(What to produce) Give back, exactly and with nothing added, the lines that run from the one containing "### Smart Components" to the final line below.

(Extracted information)
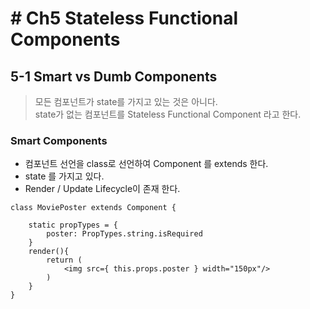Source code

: # # Ch5 Stateless Functional Components
## 5-1 Smart vs Dumb Components

> 모든 컴포넌트가 state를 가지고 있는 것은 아니다.  
state가 없는 컴포넌트를 Stateless Functional Component 라고 한다.

### Smart Components

- 컴포넌트 선언을 class로 선언하여 Component 를 extends 한다.
- state 를 가지고 있다.
- Render / Update Lifecycle이 존재 한다.

```
class MoviePoster extends Component {

    static propTypes = {
        poster: PropTypes.string.isRequired
    }
    render(){
        return (
            <img src={ this.props.poster } width="150px"/>
        )
    }
}
```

(Finished task)
### Smart Components

- 컴포넌트 선언을 class로 선언하여 Component 를 extends 한다.
- state 를 가지고 있다.
- Render / Update Lifecycle이 존재 한다.

```
class MoviePoster extends Component {

    static propTypes = {
        poster: PropTypes.string.isRequired
    }
    render(){
        return (
            <img src={ this.props.poster } width="150px"/>
        )
    }
}
```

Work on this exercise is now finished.